ATLANTA -- Use of hybrid defined benefit plans is likely to grow, according to Arthur Andersen experts and a survey by the firm's human capital services practice.
"Hybrid plans are primarily a cash balance or pensions equity plan," said Todd Peterson, senior manager at Arthur Andersen. "They are . . . still pension plans but they look like savings accounts, so people understand the hybrid plans no matter what their age."
The new retirement plan designs are less complex and accounts can often be taken from one job to another.
The survey was distributed throughout the United States to organizations that sponsor defined benefit plans for 500 or more participants. The objective was to find current and emerging trends and to establish benchmarks for competitiveness and performance.
"Eight percent of all large companies have started using the hybrid plans," Mr. Peterson said. "IBM, Shell Oil, Eastman Kodak and Time Inc. are just a few of them."

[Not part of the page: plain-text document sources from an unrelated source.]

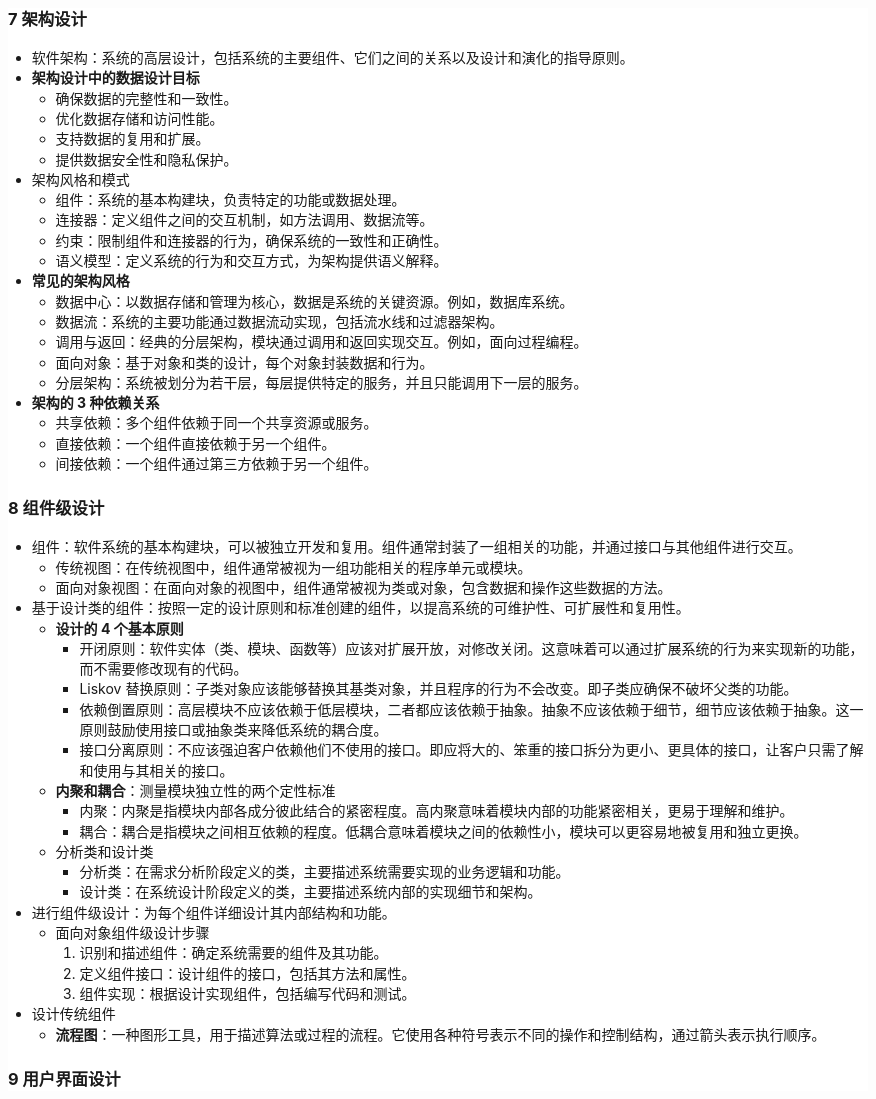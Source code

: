 ### 7 架构设计

- 软件架构：系统的高层设计，包括系统的主要组件、它们之间的关系以及设计和演化的指导原则。
- **架构设计中的数据设计目标**
	- 确保数据的完整性和一致性。
	- 优化数据存储和访问性能。
	- 支持数据的复用和扩展。
	- 提供数据安全性和隐私保护。
- 架构风格和模式
	- 组件：系统的基本构建块，负责特定的功能或数据处理。
	- 连接器：定义组件之间的交互机制，如方法调用、数据流等。
	- 约束：限制组件和连接器的行为，确保系统的一致性和正确性。
	- 语义模型：定义系统的行为和交互方式，为架构提供语义解释。
- **常见的架构风格**
	- 数据中心：以数据存储和管理为核心，数据是系统的关键资源。例如，数据库系统。
	- 数据流：系统的主要功能通过数据流动实现，包括流水线和过滤器架构。
	- 调用与返回：经典的分层架构，模块通过调用和返回实现交互。例如，面向过程编程。
	- 面向对象：基于对象和类的设计，每个对象封装数据和行为。
	- 分层架构：系统被划分为若干层，每层提供特定的服务，并且只能调用下一层的服务。
- **架构的 3 种依赖关系**
	- 共享依赖：多个组件依赖于同一个共享资源或服务。
	- 直接依赖：一个组件直接依赖于另一个组件。
	- 间接依赖：一个组件通过第三方依赖于另一个组件。

### 8 组件级设计

- 组件：软件系统的基本构建块，可以被独立开发和复用。组件通常封装了一组相关的功能，并通过接口与其他组件进行交互。
	- 传统视图：在传统视图中，组件通常被视为一组功能相关的程序单元或模块。
	- 面向对象视图：在面向对象的视图中，组件通常被视为类或对象，包含数据和操作这些数据的方法。
- 基于设计类的组件：按照一定的设计原则和标准创建的组件，以提高系统的可维护性、可扩展性和复用性。
	- **设计的 4 个基本原则**
		- 开闭原则：软件实体（类、模块、函数等）应该对扩展开放，对修改关闭。这意味着可以通过扩展系统的行为来实现新的功能，而不需要修改现有的代码。
		- Liskov 替换原则：子类对象应该能够替换其基类对象，并且程序的行为不会改变。即子类应确保不破坏父类的功能。
		- 依赖倒置原则：高层模块不应该依赖于低层模块，二者都应该依赖于抽象。抽象不应该依赖于细节，细节应该依赖于抽象。这一原则鼓励使用接口或抽象类来降低系统的耦合度。
		- 接口分离原则：不应该强迫客户依赖他们不使用的接口。即应将大的、笨重的接口拆分为更小、更具体的接口，让客户只需了解和使用与其相关的接口。
	- **内聚和耦合**：测量模块独立性的两个定性标准
		- 内聚：内聚是指模块内部各成分彼此结合的紧密程度。高内聚意味着模块内部的功能紧密相关，更易于理解和维护。
		- 耦合：耦合是指模块之间相互依赖的程度。低耦合意味着模块之间的依赖性小，模块可以更容易地被复用和独立更换。
	- 分析类和设计类
		- 分析类：在需求分析阶段定义的类，主要描述系统需要实现的业务逻辑和功能。
		- 设计类：在系统设计阶段定义的类，主要描述系统内部的实现细节和架构。
- 进行组件级设计：为每个组件详细设计其内部结构和功能。
	- 面向对象组件级设计步骤
		1. 识别和描述组件：确定系统需要的组件及其功能。
		2. 定义组件接口：设计组件的接口，包括其方法和属性。
		3. 组件实现：根据设计实现组件，包括编写代码和测试。
- 设计传统组件
	- **流程图**：一种图形工具，用于描述算法或过程的流程。它使用各种符号表示不同的操作和控制结构，通过箭头表示执行顺序。

### 9 用户界面设计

The survey results also showed:
* Defined benefit plans are well-funded, resulting in low levels of current cost;
* Fewer small businesses are offering defined benefit plans; however, there is an increase in the number of defined benefit plans among larger employers; and
* Most administrative tasks have been automated, but benefit applications and participant inquiries are still processed manually.
According to Mr. Peterson larger companies are adopting the plans because their diverse work forces create a greater need for flexible plans. But, he said, if smaller companies have short- and long-term employees, then they also should consider using the plans.